Numa jogada que não surpreenderá absolutamente ninguém que tem prestado atenção, o Arsenal venceu a Community Shield, batendo o Manchester City por 3-0, num jogo que foi menos uma competição e mais uma demonstração pública de por que a era pós-Pep pode exigir um pouco mais do que um novo treinador e uma oração.
O primeiro jogo competitivo de Enzo Maresca no comando do City começou com o Arsenal a assumir a liderança após 24,5 segundos, que é aproximadamente o tempo que leva a dizer 'bem, aqui vamos nós de novo'. O inteligente golo de Riccardo Calafiori, preparado pelo passe brilhante de Myles Lewis-Skelly, deixou o City com danos irreparáveis - ou pelo menos foi o que pareceu. Kai Havertz dobrou a vantagem aos 28 minutos, e Martin Ødegaard selou a vitória três minutos após o intervalo, enganando Gianluigi Donnarumma na baliza do City com um remate tão suave que deveria vir com aviso parental.
'Queríamos começar com um troféu e conseguimos', disse Arteta, presumivelmente enquanto tentava não sorrir. 'Jogámos um futebol brilhante... Quero marcar mais golos e é uma boa forma de começar.'
O Arsenal controlou o jogo desde o momento em que Calafiori marcou, com Havertz e Ødegaard a acrescentar os outros, ambos feitos pelo impressionante Christos Tzolis.

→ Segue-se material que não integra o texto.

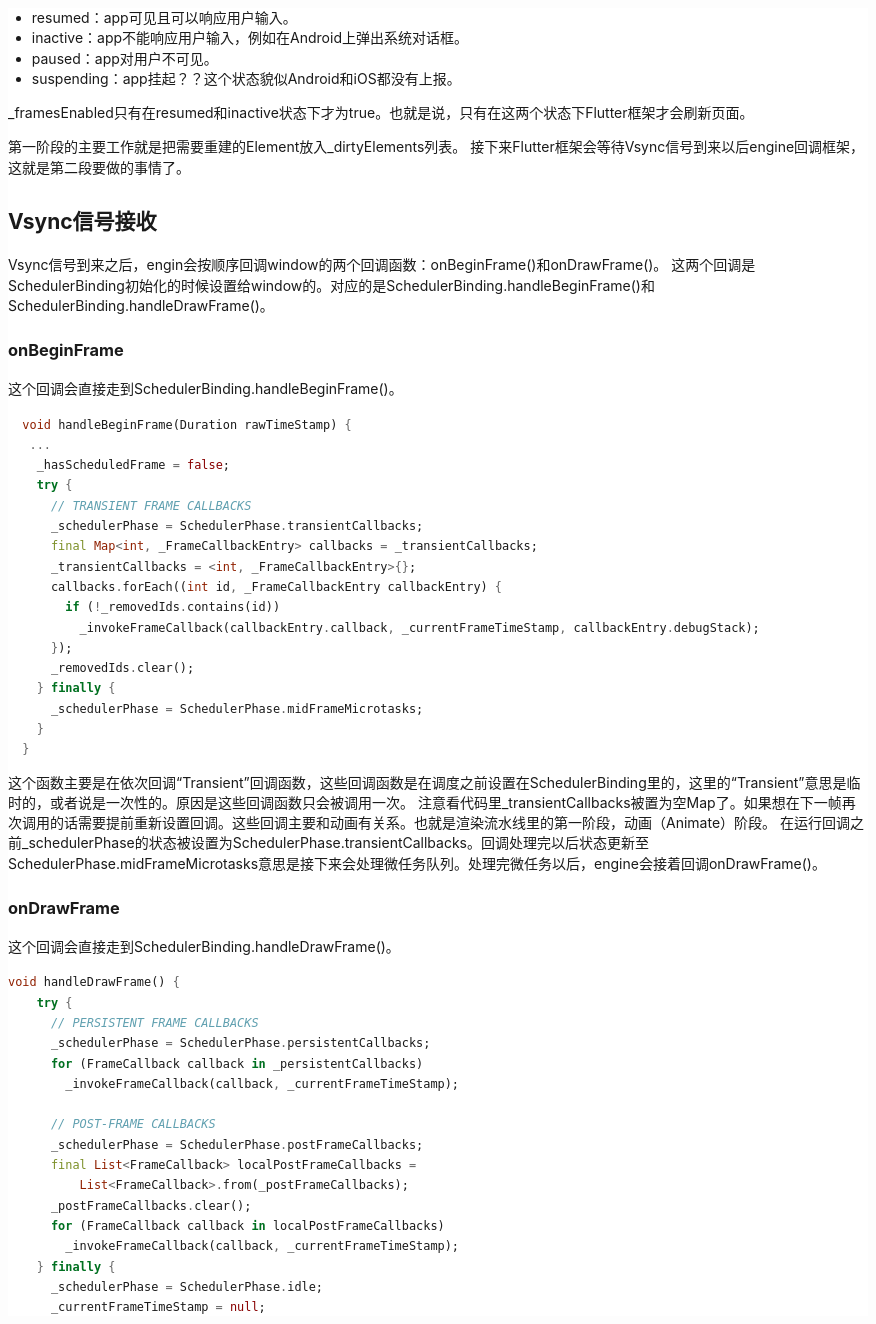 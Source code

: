 - resumed：app可见且可以响应用户输入。
- inactive：app不能响应用户输入，例如在Android上弹出系统对话框。
- paused：app对用户不可见。
- suspending：app挂起？？这个状态貌似Android和iOS都没有上报。

_framesEnabled只有在resumed和inactive状态下才为true。也就是说，只有在这两个状态下Flutter框架才会刷新页面。

第一阶段的主要工作就是把需要重建的Element放入_dirtyElements列表。
接下来Flutter框架会等待Vsync信号到来以后engine回调框架，这就是第二段要做的事情了。

## Vsync信号接收
Vsync信号到来之后，engin会按顺序回调window的两个回调函数：onBeginFrame()和onDrawFrame()。
这两个回调是SchedulerBinding初始化的时候设置给window的。对应的是SchedulerBinding.handleBeginFrame()和SchedulerBinding.handleDrawFrame()。

### onBeginFrame
这个回调会直接走到SchedulerBinding.handleBeginFrame()。
```Dart
  void handleBeginFrame(Duration rawTimeStamp) {
   ...
    _hasScheduledFrame = false;
    try {
      // TRANSIENT FRAME CALLBACKS
      _schedulerPhase = SchedulerPhase.transientCallbacks;
      final Map<int, _FrameCallbackEntry> callbacks = _transientCallbacks;
      _transientCallbacks = <int, _FrameCallbackEntry>{};
      callbacks.forEach((int id, _FrameCallbackEntry callbackEntry) {
        if (!_removedIds.contains(id))
          _invokeFrameCallback(callbackEntry.callback, _currentFrameTimeStamp, callbackEntry.debugStack);
      });
      _removedIds.clear();
    } finally {
      _schedulerPhase = SchedulerPhase.midFrameMicrotasks;
    }
  }
```
这个函数主要是在依次回调“Transient”回调函数，这些回调函数是在调度之前设置在SchedulerBinding里的，这里的“Transient”意思是临时的，或者说是一次性的。原因是这些回调函数只会被调用一次。
注意看代码里_transientCallbacks被置为空Map了。如果想在下一帧再次调用的话需要提前重新设置回调。这些回调主要和动画有关系。也就是渲染流水线里的第一阶段，动画（Animate）阶段。
在运行回调之前_schedulerPhase的状态被设置为SchedulerPhase.transientCallbacks。回调处理完以后状态更新至SchedulerPhase.midFrameMicrotasks意思是接下来会处理微任务队列。处理完微任务以后，engine会接着回调onDrawFrame()。

### onDrawFrame
这个回调会直接走到SchedulerBinding.handleDrawFrame()。
```Dart
void handleDrawFrame() {
    try {
      // PERSISTENT FRAME CALLBACKS
      _schedulerPhase = SchedulerPhase.persistentCallbacks;
      for (FrameCallback callback in _persistentCallbacks)
        _invokeFrameCallback(callback, _currentFrameTimeStamp);

      // POST-FRAME CALLBACKS
      _schedulerPhase = SchedulerPhase.postFrameCallbacks;
      final List<FrameCallback> localPostFrameCallbacks =
          List<FrameCallback>.from(_postFrameCallbacks);
      _postFrameCallbacks.clear();
      for (FrameCallback callback in localPostFrameCallbacks)
        _invokeFrameCallback(callback, _currentFrameTimeStamp);
    } finally {
      _schedulerPhase = SchedulerPhase.idle;
      _currentFrameTimeStamp = null;
```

O remate na cara do guarda-redes de Ødegaard foi uma delícia, o tipo de momento que faz esquecer que ele é pago para fazer isto.
A defesa do City foi, para ser educado, uma preocupação. Mas não nos deixemos levar - é para isso que servem os próximos nove meses. Como Nick Parmenter notou, há um paralelo com a Charity Shield de 1998, quando o Arsenal goleou o Manchester United por 3-0, e o United acabou por fazer a Tríplice Coroa. Portanto, ainda há esperança para o City, a menos que sejas fã do Arsenal, caso em que provavelmente já estás a reservar o desfile de autocarro aberto.
Os primeiros jogos do Arsenal na Premier League são contra o Coventry (C) e o Aston Villa (F), enquanto o City enfrenta o Bournemouth (C) e o Crystal Palace (F). Estes devem dizer-nos mais, embora se estiveres à procura de uma resposta definitiva, podes esperar um bom bocado.
Ødegaard foi amarelado por uma entrada tardia em Jack Grealish antes de ser substituído por Eberechi Eze, mas não antes de marcar aquele golo delicioso logo após o intervalo. David Raya fez uma boa defesa a remate de Semenyo, e Saka atirou por cima da barra a partir de um cruzamento de Hincapie, porque não.
As substituições foram e vieram: Gyokeres e Zubimendi substituíram Havertz e Lewis-Skelly; Saka e Hincapie entraram para Madueke e Calafiori; o City trouxe Lewis e Cherki para Anderson e Foden, e mais tarde Marmoush e Guehi para Haaland e O'Reilly. Nada disso importou. O Arsenal já tinha feito o seu ponto.
Houve momentos dignos de nota: Gvardiol caiu segurando o rosto após uma carga de White, que foi snobe mas não digna de VAR. Anderson foi penalizado por um desafio que não foi suficiente para o VAR, e Calafiori foi amarelado por simulação, o que é um pouco rico considerando a história do desporto. Mas a verdadeira história foi a intensidade implacável do Arsenal, o seu 'futebol olé' como os adeptos cantaram, e o facto de parecerem capazes de ganhar a liga por 10 pontos se lhes apetecer.
Quanto ao City, bem, há sempre o próximo ano. Ou o ano a seguir. Ou o ano a seguir a esse. A era pós-Pep pode ser mais complicada do que se imaginava, mas pelo menos têm um novo treinador para culpar. O primeiro jogo competitivo de Maresca foi um assunto miserável, mas é apenas um jogo. Os próximos nove meses dir-nos-ão mais, e estaremos aqui, a ver, com um sorriso irónico e uma sobrancelha levantada.